The 400,000 barrel-per-day (bpd) refinery and 3 million tonne-per-year ethylene plant in Yantai, Shandong, the country’s hub for independent oil refineries, was proposed years ago but approval has been slowing in coming because of China’s struggle with excess refining capacity.
China’s state planner, the National Development & Reform Commission (NDRC), gave initial approval on Monday for the project, allowing Shandong province to start planning for construction, said the sources with knowledge of the approval.
A representative for the project, Shandong Yulong Petrochemical, did not immediately comment.
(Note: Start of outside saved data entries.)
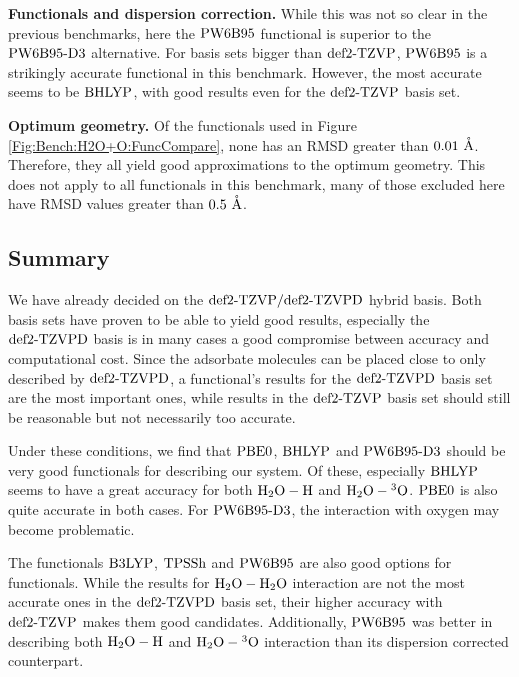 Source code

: \documentclass[8.5pt,twoside,twocolumn]{article}
\renewcommand{\Ang}{\mathring{\te{A}}}
\newcommand\kmo{\enmat{\te {kJ/mol}}}
\theoremstyle{standard}
\begin{document}
\textbf{Functionals and dispersion correction.}
While this was not so clear in the previous benchmarks, here the $\text{PW6B95}$
functional is superior to the $\text{PW6B95}\text{-D3}$ alternative. For basis sets
bigger than $\text{def2-TZVP}$, $\text{PW6B95}$ is a strikingly accurate functional in this benchmark.
However, the most accurate seems to be $\text{BHLYP}$, with good results even for
the $\text{def2-TZVP}$ basis set.

\textbf{Optimum geometry.} Of the functionals used in Figure
\ref{Fig:Bench:H2O+O:FuncCompare}, none has an RMSD greater than $0.01\ \Ang$.
Therefore, they all yield good approximations to the optimum geometry. This
does not apply to all functionals in this benchmark, many of those excluded
here have RMSD values greater than $0.5\ \Ang$. 

\subsection{Summary}

We have already decided on the $\text{def2-TZVP}/\text{def2-TZVPD}$ hybrid basis. Both basis sets
have proven to be able to yield good results, especially the $\text{def2-TZVPD}$ basis
is in many cases a good compromise between accuracy and computational cost.
Since the adsorbate molecules can be placed close to only described by $\text{def2-TZVPD}$, a functional's results for
the $\text{def2-TZVPD}$ basis set are the most important ones, while results in the
$\text{def2-TZVP}$ basis set should still be reasonable but not necessarily too accurate.

Under these conditions, we find that $\text{PBE0}$, $\text{BHLYP}$ and $\text{PW6B95}\text{-D3}$ should be
very good functionals for describing our system. Of these, especially $\text{BHLYP}$
seems to have a great accuracy for both $\mbox{\ensuremath{\text H _2 \text O-\text H}}$ and $\mbox{\ensuremath{\text H _2 \text O-\hspace{.2pt} ^3\text{O}}}$. $\text{PBE0}$ is also
quite accurate in both cases. For $\text{PW6B95}\text{-D3}$, the interaction with oxygen
may become problematic. 

The functionals $\text{B3LYP}$, $\text{TPSSh}$ and $\text{PW6B95}$ are also good options for
functionals. While the results for $\mbox{\ensuremath{\text H _2 \text O-\text H _2 \text O}}$ interaction are not the most
accurate ones in the $\text{def2-TZVPD}$ basis set, their higher accuracy with $\text{def2-TZVP}$
makes them good candidates. Additionally, $\text{PW6B95}$ was better in describing both
$\mbox{\ensuremath{\text H _2 \text O-\text H}}$ and $\mbox{\ensuremath{\text H _2 \text O-\hspace{.2pt} ^3\text{O}}}$ interaction than its dispersion corrected counterpart.
\end{document}
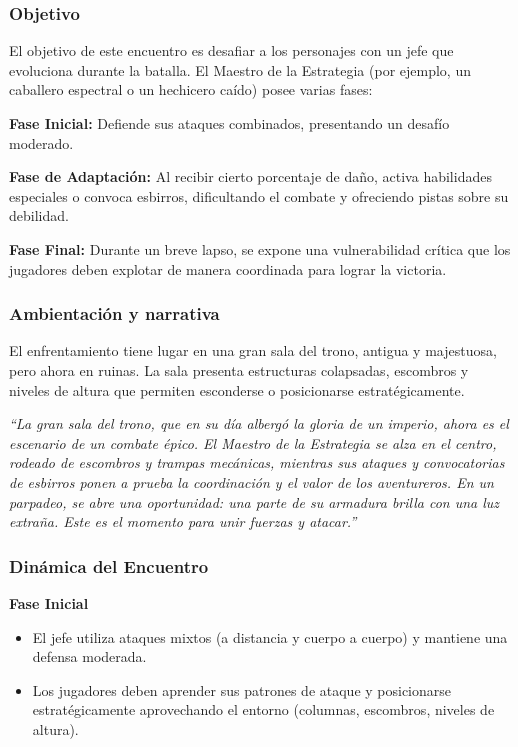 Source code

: \documentclass[
  twocolumn]{article}
\providecommand{\tightlist}{%
  \setlength{\itemsep}{0pt}\setlength{\parskip}{0pt}}
\begin{document}
\subsubsection{Objetivo}\label{objetivo-4}

El objetivo de este encuentro es desafiar a los personajes con un jefe
que evoluciona durante la batalla. El Maestro de la Estrategia (por
ejemplo, un caballero espectral o un hechicero caído) posee varias
fases:

\textbf{Fase Inicial:} Defiende sus ataques combinados, presentando un
desafío moderado.

\textbf{Fase de Adaptación:} Al recibir cierto porcentaje de daño,
activa habilidades especiales o convoca esbirros, dificultando el
combate y ofreciendo pistas sobre su debilidad.

\textbf{Fase Final:} Durante un breve lapso, se expone una
vulnerabilidad crítica que los jugadores deben explotar de manera
coordinada para lograr la victoria.

\subsubsection{Ambientación y
narrativa}\label{ambientaciuxf3n-y-narrativa-4}

El enfrentamiento tiene lugar en una gran sala del trono, antigua y
majestuosa, pero ahora en ruinas. La sala presenta estructuras
colapsadas, escombros y niveles de altura que permiten esconderse o
posicionarse estratégicamente.

\emph{``La gran sala del trono, que en su día albergó la gloria de un
imperio, ahora es el escenario de un combate épico. El Maestro de la
Estrategia se alza en el centro, rodeado de escombros y trampas
mecánicas, mientras sus ataques y convocatorias de esbirros ponen a
prueba la coordinación y el valor de los aventureros. En un parpadeo, se
abre una oportunidad: una parte de su armadura brilla con una luz
extraña. Este es el momento para unir fuerzas y atacar.''}

\subsubsection{Dinámica del
Encuentro}\label{dinuxe1mica-del-encuentro-3}

\textbf{Fase Inicial}

\begin{itemize}
\tightlist
\item
  El jefe utiliza ataques mixtos (a distancia y cuerpo a cuerpo) y
  mantiene una defensa moderada.
\item
  Los jugadores deben aprender sus patrones de ataque y posicionarse
  estratégicamente aprovechando el entorno (columnas, escombros, niveles
  de altura).
\end{itemize}
\end{document}
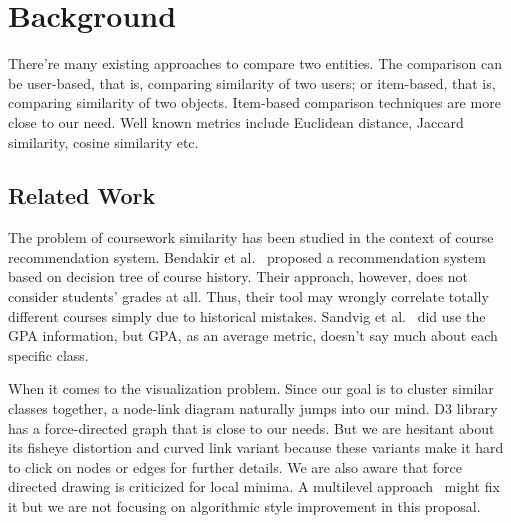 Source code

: \section{Background}
\label{sec:background}

There're many existing approaches to compare two entities. The comparison can be user-based, that is, comparing similarity of two users; or item-based, that is, comparing similarity of two objects. Item-based comparison techniques are more close to our need. Well known metrics include Euclidean distance, Jaccard similarity, cosine similarity etc.

\subsection{Related Work}
\label{sec:related}

The problem of coursework similarity has been studied in the context of course recommendation system. Bendakir et al.~\cite{bendakir2006using} proposed a recommendation system based on decision tree of course history. Their approach, however, does not consider students' grades at all. Thus, their tool may wrongly correlate totally different courses simply due to historical mistakes. Sandvig et al.~\cite{sandvig2005aacorn} did use the GPA information, but GPA, as an average metric, doesn't say much about each specific class. 

When it comes to the visualization problem. Since our goal is to cluster similar classes together, a node-link diagram naturally jumps into our mind. D3 library has a force-directed graph that is close to our needs. But we are hesitant about its fisheye distortion and curved link variant because these variants make it hard to click on nodes or edges for further details. We are also aware that force directed drawing is criticized for local minima. A multilevel approach~\cite{walshaw2000multilevel} might fix it but we are not focusing on algorithmic style improvement in this proposal.

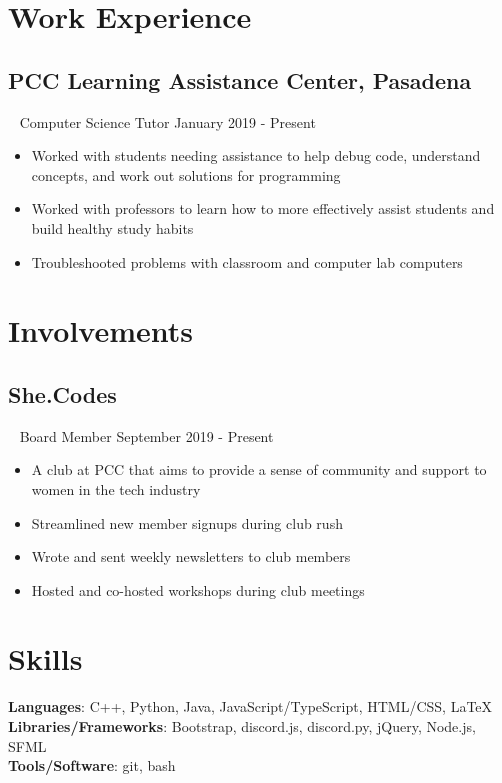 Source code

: \documentclass{article}
\newcommand{\resumesection}[3]{
    \subsection*{#1}
    \ 
    \footnotesize
    \textcolor{wordgrey}{#2}
    \normalsize
    \hfill
    \textcolor{wordgrey}{#3}
}
\begin{document}
\section*{Work Experience}
\resumesection{PCC Learning Assistance Center, Pasadena}{Computer Science Tutor}{January 2019 - Present}
\begin{itemize}
    \item Worked with students needing assistance to help debug code, understand concepts, and work out solutions for programming 
    \item Worked with professors to learn how to more effectively assist students and build healthy study habits
    \item Troubleshooted problems with classroom and computer lab computers
\end{itemize}

\section*{Involvements}
\resumesection{She.Codes}{Board Member}{September 2019 - Present}
\begin{itemize}
    \item A club at PCC that aims to provide a sense of community and support to women in the tech industry
    \item Streamlined new member signups during club rush
    \item Wrote and sent weekly newsletters to club members
    \item Hosted and co-hosted workshops during club meetings
\end{itemize}

\section*{Skills}
\textbf{Languages}: C++, Python, Java, JavaScript/TypeScript, HTML/CSS, {\selectfont\LaTeX}\\
\textbf{Libraries/Frameworks}: Bootstrap, discord.js, discord.py, jQuery, Node.js, SFML\\
\textbf{Tools/Software}: git, bash
\end{document}
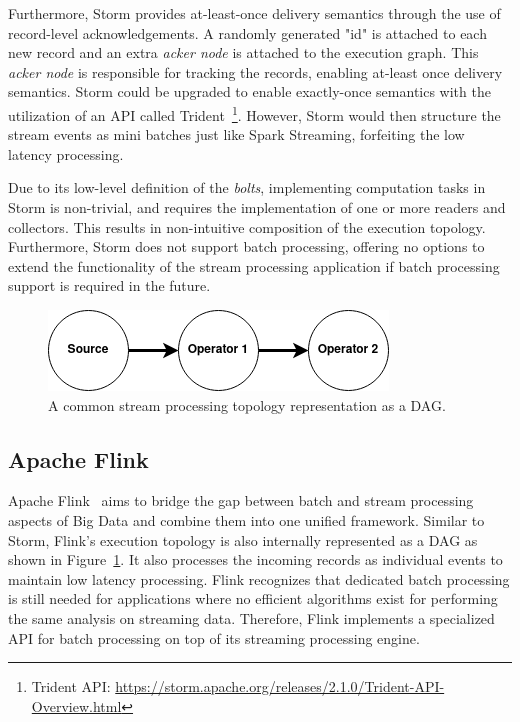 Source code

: Furthermore, Storm provides at-least-once 
delivery semantics through the use of record-level acknowledgements. A randomly 
generated "id" is attached to each new record and an extra \emph{acker node} is attached 
to the execution graph. This \emph{acker node} is responsible for tracking the records, 
enabling at-least once delivery semantics. Storm could be upgraded to enable 
exactly-once semantics with the utilization of an API called
Trident~\footnote{Trident API: \url{https://storm.apache.org/releases/2.1.0/Trident-API-Overview.html}}. 
However, Storm would then structure the stream events as mini batches just like 
Spark Streaming, forfeiting the low latency processing. 

Due to its low-level definition of the \emph{bolts}, implementing computation tasks 
in Storm is non-trivial, and requires the implementation of one or more readers and 
collectors. This results in non-intuitive composition of the execution topology. 
Furthermore, Storm does not support 
batch processing, offering no options to extend the functionality of the stream 
processing application if batch processing support is required in the future. 


\begin{figure}[!htpb]
    \centering
    \includegraphics[width=0.5\linewidth]{fig/dag.png}
    \caption{A common stream processing topology representation as a DAG.} 
    \label{fig:dag_topology}
\end{figure}

\subsection{Apache Flink}%
\label{sub:Apache Flink}

Apache Flink~\cite{flink} aims to bridge the gap between batch and stream processing aspects of 
Big Data and combine them into one unified framework. Similar to Storm, 
Flink's execution topology is also internally represented as a DAG as shown 
in Figure~\ref{fig:dag_topology}. It also processes the incoming records as 
individual events to maintain low latency processing. Flink recognizes that
dedicated batch processing is still needed for applications where no efficient algorithms 
exist for performing the same analysis on streaming data. Therefore, Flink implements a 
specialized API for batch processing on top of its streaming processing engine.

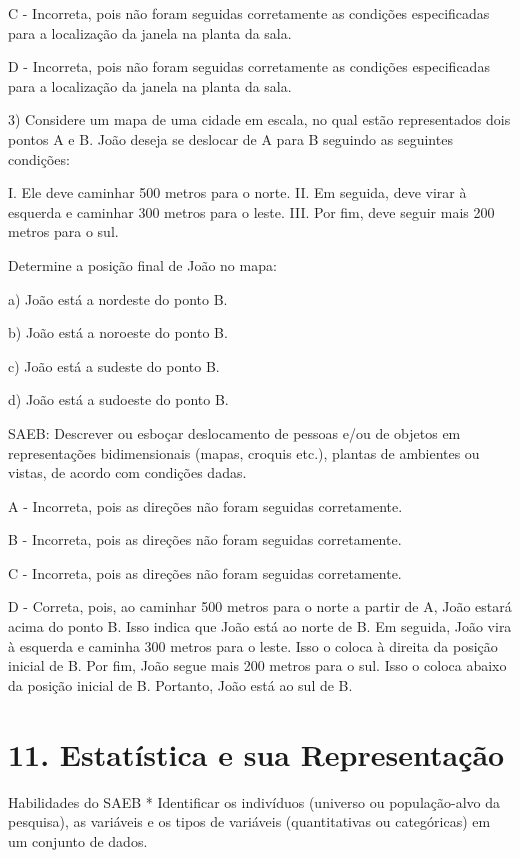 C - Incorreta, pois não foram seguidas corretamente as condições
especificadas para a localização da janela na planta da sala.

D - Incorreta, pois não foram seguidas corretamente as condições
especificadas para a localização da janela na planta da sala.

3) Considere um mapa de uma cidade em escala, no qual estão
representados dois pontos A e B. João deseja se deslocar de A para B
seguindo as seguintes condições:

I. Ele deve caminhar 500 metros para o norte. II. Em seguida, deve virar
à esquerda e caminhar 300 metros para o leste. III. Por fim, deve seguir
mais 200 metros para o sul.

Determine a posição final de João no mapa:

a) João está a nordeste do ponto B.

b) João está a noroeste do ponto B.

c) João está a sudeste do ponto B.

d) João está a sudoeste do ponto B.

SAEB: Descrever ou esboçar deslocamento de pessoas e/ou de objetos em
representações bidimensionais (mapas, croquis etc.), plantas de
ambientes ou vistas, de acordo com condições dadas.

A - Incorreta, pois as direções não foram seguidas corretamente.

B - Incorreta, pois as direções não foram seguidas corretamente.

C - Incorreta, pois as direções não foram seguidas corretamente.

D - Correta, pois, ao caminhar 500 metros para o norte a partir de A,
João estará acima do ponto B. Isso indica que João está ao norte de B.
Em seguida, João vira à esquerda e caminha 300 metros para o leste. Isso
o coloca à direita da posição inicial de B. Por fim, João segue mais 200
metros para o sul. Isso o coloca abaixo da posição inicial de B.
Portanto, João está ao sul de B.

\hypertarget{estatuxedstica-e-sua-representauxe7uxe3o}{%
\section{11. Estatística e sua
Representação}\label{estatuxedstica-e-sua-representauxe7uxe3o}}

Habilidades do SAEB * Identificar os indivíduos (universo ou
população-alvo da pesquisa), as variáveis e os tipos de variáveis
(quantitativas ou categóricas) em um conjunto de dados.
The NDRC did not immediately respond to a Reuters’ request for comment.
Shandong Nanshan Group, a private aluminium smelter based in Yantai, will be the lead investor of the nearly 140 billion yuan ($20 billion) venture, and other investors include chemical group Wanhua and the Shandong provincial government, said one of the sources.
The two sources declined to be named as they are not authorized to speak to the media.
The project could help cut China’s petrochemical imports but would likely worsen its surplus of refined fuel products.
Shandong’s refining sector has become less competitive in recent years after the start-up of large integrated petrochemical projects like Hengli Petrochemical’s Dalian plant and Zhejiang Petrochemical Corp’s Zhoushan complex.
The Yulong project will be the latest addition to China’s recent wave of petrochemical investments, which have been led by the private sector and drawn global giants like BASF (DE:BASF) and Exxon Mobil (N:XOM) to build complexes in the world’s top petrochemical consumer and importer.